**TASK INSTRUCTIONS**
Leaving pictures aside, set down each line exactly, from the first line of the data to the line with "For a brief", both included.

** SOURCE MATERIAL follows **

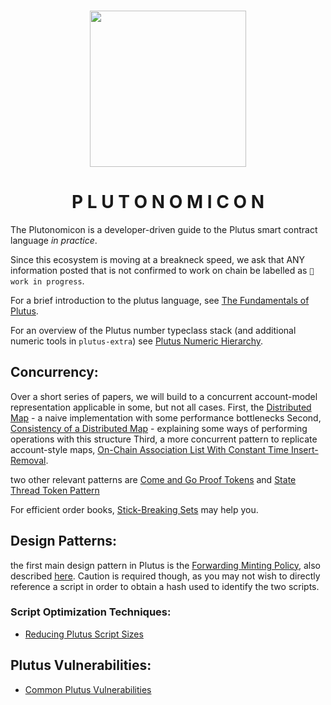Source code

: <p align="center">
<br/>
<img src="https://i.imgur.com/H2ZZjU2.png" height=250 />
</p>

<h1 align="center">P L U T O N O M I C O N</h1>



The Plutonomicon is a developer-driven guide to the Plutus smart contract language _in practice_.

Since this ecosystem is moving at a breakneck speed, we ask that ANY information posted that is not confirmed to work on chain be labelled as `🔧 work in progress`.


For a brief introduction to the plutus language, see [The Fundamentals of Plutus](fundamentals.md).

For an overview of the Plutus number typeclass stack (and additional numeric tools in `plutus-extra`) see [Plutus Numeric Hierarchy](numeric.md).

## Concurrency:
Over a short series of papers, we will build to  a concurrent account-model representation applicable in some, but not all cases.
First, the [Distributed Map](DistributedMap.md) - a naive implementation with some performance bottlenecks
Second, [Consistency of a Distributed Map](consistency.md) - explaining some ways of performing operations with this structure
Third, a more concurrent pattern to replicate account-style maps, [On-Chain Association List With Constant Time Insert-Removal](assoc.md).

two other relevant patterns are [Come and Go Proof Tokens](cngproof.md) and [State Thread Token Pattern](statethread.md)

For efficient order books, [Stick-Breaking Sets](stick-breaking.md) may help you.

## Design Patterns:
the first main design pattern in Plutus is the [Forwarding Minting Policy](forwarding1.md), also described [here](forwarding2.md).  Caution is required though, as you may not wish to directly reference a script in order to obtain a hash used to identify the two scripts.

### Script Optimization Techniques:
- [Reducing Plutus Script Sizes](scriptsize.md)

## Plutus Vulnerabilities:
- [Common Plutus Vulnerabilities](vulnerabilities.md)
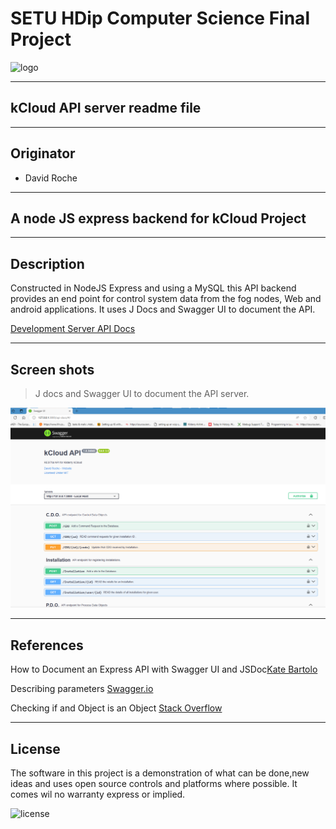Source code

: # SETU HDip Computer Science  Final Project

![logo](https://placement-project-23-24.netlify.app/topic-02-project/unit-2-project-showcases/talk-09-project-older/project-samples-pre2020.png)

---

## kCloud API server readme file

---

## Originator

- David Roche

---

## A node JS express backend for kCloud Project

---

## Description

Constructed in NodeJS Express and using a MySQL this API backend provides an end point for control system data from the fog nodes, Web and android applications.
It uses J Docs and Swagger UI to document the API.

[Development Server API Docs](http://34.240.177.253:3000/api-docs/#/)

---

## Screen shots

> J docs and Swagger UI to document the API server.

![Local Host Swagger UI][image1]

---

## References

How to Document an Express API with Swagger UI and JSDoc[Kate Bartolo](https://dev.to/kabartolo/how-to-document-an-express-api-with-swagger-ui-and-jsdoc-50do)

Describing  parameters [Swagger.io](https://swagger.io/docs/specification/2-0/describing-parameters/)

Checking if and Object is an Object [Stack Overflow](https://stackoverflow.com/questions/8834126/how-to-efficiently-check-if-variable-is-array-or-object-in-nodejs-v8)


---

## License

The software in this project is a demonstration of what can be done,new ideas and uses open source controls and platforms where possible.
It comes wil no warranty express or implied.

![license](https://img.shields.io/badge/license-MIT-blue.svg)


[image1]: ./images/swagger.png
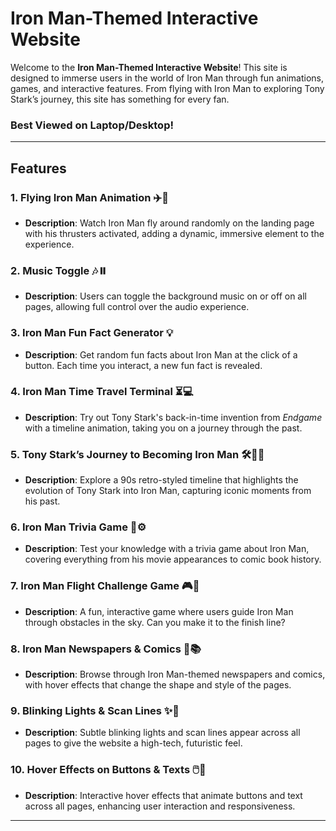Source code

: # Iron Man-Themed Interactive Website

Welcome to the **Iron Man-Themed Interactive Website**! This site is designed to immerse users in the world of Iron Man through fun animations, games, and interactive features. From flying with Iron Man to exploring Tony Stark’s journey, this site has something for every fan.

### Best Viewed on Laptop/Desktop!
---

## Features

### 1. **Flying Iron Man Animation** ✈️🦾  
- **Description**: Watch Iron Man fly around randomly on the landing page with his thrusters activated, adding a dynamic, immersive element to the experience.

### 2. **Music Toggle** 🎶⏸️  
- **Description**: Users can toggle the background music on or off on all pages, allowing full control over the audio experience.

### 3. **Iron Man Fun Fact Generator** 💡  
- **Description**: Get random fun facts about Iron Man at the click of a button. Each time you interact, a new fun fact is revealed.

### 4. **Iron Man Time Travel Terminal** ⏳💻  
- **Description**: Try out Tony Stark's back-in-time invention from *Endgame* with a timeline animation, taking you on a journey through the past.

### 5. **Tony Stark’s Journey to Becoming Iron Man** 🛠️👨‍🔬  
- **Description**: Explore a 90s retro-styled timeline that highlights the evolution of Tony Stark into Iron Man, capturing iconic moments from his past.

### 6. **Iron Man Trivia Game** 🧠⚙️  
- **Description**: Test your knowledge with a trivia game about Iron Man, covering everything from his movie appearances to comic book history.

### 7. **Iron Man Flight Challenge Game** 🎮🦾  
- **Description**: A fun, interactive game where users guide Iron Man through obstacles in the sky. Can you make it to the finish line?

### 8. **Iron Man Newspapers & Comics** 📰📚  
- **Description**: Browse through Iron Man-themed newspapers and comics, with hover effects that change the shape and style of the pages.

### 9. **Blinking Lights & Scan Lines** ✨📡  
- **Description**: Subtle blinking lights and scan lines appear across all pages to give the website a high-tech, futuristic feel.

### 10. **Hover Effects on Buttons & Texts** 🖱️🔲  
- **Description**: Interactive hover effects that animate buttons and text across all pages, enhancing user interaction and responsiveness.

---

** End of SOURCE MATERIAL **

**WORKED SOLUTION**
Source code

: <p align="center">
<br/>
<img src="https://i.imgur.com/H2ZZjU2.png" height=250 />
</p>

<h1 align="center">P L U T O N O M I C O N</h1>



The Plutonomicon is a developer-driven guide to the Plutus smart contract language _in practice_.

Since this ecosystem is moving at a breakneck speed, we ask that ANY information posted that is not confirmed to work on chain be labelled as `🔧 work in progress`.


For a brief introduction to the plutus language, see [The Fundamentals of Plutus](fundamentals.md).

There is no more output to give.